Clearly one of the most devastating effects of the economic downturn has come in the form of ego deflation — namely, the crushing realization that “career yardage gained” can be reversed in the blink of eye. While people believed they had turned an important “corner” or pulled themselves over a “hump” or matriculated to the next “level” in their professional trajectories…there was, in fact, no corner, hump or level. Such images exist only in Dungeons and Dragons. Practically speaking, these are nothing more than self-sustaining stories we tell ourselves as we lumber toward the ultimate finish line: retirement. So the myth of building on past income and accomplishments is a limitation to be overcome. And the very rich get this.

That’s why we can get close to “comfortable, thanks” but still not become wealthy. People who have the wealthy gene aren’t necessarily addicted to luxury or think they’re above the rest of the world. They’re not hungrier and I don’t believe they work any harder.
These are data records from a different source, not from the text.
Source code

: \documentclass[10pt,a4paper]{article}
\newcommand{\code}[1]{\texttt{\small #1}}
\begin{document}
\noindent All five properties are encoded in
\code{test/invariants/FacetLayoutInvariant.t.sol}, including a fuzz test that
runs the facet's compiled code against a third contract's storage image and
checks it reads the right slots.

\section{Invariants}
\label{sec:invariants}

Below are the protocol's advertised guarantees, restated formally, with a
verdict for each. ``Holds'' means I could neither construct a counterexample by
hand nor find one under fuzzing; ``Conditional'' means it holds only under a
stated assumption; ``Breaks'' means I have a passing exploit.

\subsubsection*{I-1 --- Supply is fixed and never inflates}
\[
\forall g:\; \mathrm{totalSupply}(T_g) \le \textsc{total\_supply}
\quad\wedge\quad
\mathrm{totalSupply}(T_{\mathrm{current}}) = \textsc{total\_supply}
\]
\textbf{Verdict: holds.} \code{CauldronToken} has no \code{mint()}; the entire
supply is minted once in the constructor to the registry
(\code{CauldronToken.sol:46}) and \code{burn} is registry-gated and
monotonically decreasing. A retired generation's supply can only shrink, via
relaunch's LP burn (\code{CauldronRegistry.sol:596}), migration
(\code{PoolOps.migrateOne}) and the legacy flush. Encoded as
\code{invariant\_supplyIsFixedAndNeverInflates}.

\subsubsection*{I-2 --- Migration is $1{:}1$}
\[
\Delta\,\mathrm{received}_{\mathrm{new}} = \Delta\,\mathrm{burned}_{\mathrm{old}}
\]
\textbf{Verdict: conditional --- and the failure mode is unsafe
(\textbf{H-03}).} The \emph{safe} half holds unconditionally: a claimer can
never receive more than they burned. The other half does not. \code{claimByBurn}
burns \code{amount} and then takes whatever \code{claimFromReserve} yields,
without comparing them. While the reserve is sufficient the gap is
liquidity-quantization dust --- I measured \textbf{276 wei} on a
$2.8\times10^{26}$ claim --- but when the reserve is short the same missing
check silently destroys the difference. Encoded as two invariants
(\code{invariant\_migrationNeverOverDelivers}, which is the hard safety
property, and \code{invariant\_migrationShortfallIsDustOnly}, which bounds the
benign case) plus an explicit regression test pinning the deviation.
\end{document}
Financial independence materializes for them precisely because it is all a big game, because money is just money (you have to keep repeating that in order to get your head around it) and because it doesn’t matter how or where they earn it (Wall Street or Walmart, no difference) or what denomination it comes in, as long as it’s more or less honorable and they don’t leave anything on the table when they go home for dinner.

So we’re kinda messed up in that way. Psychologically, I mean. No, seriously. The very rich are totally healthy and we are messed up. Money is just money in the major leagues, and possibly everyone who ever earned a giant boatload of it had to learn that lesson first.

Whatever. At least we’ll always have our youthful figures.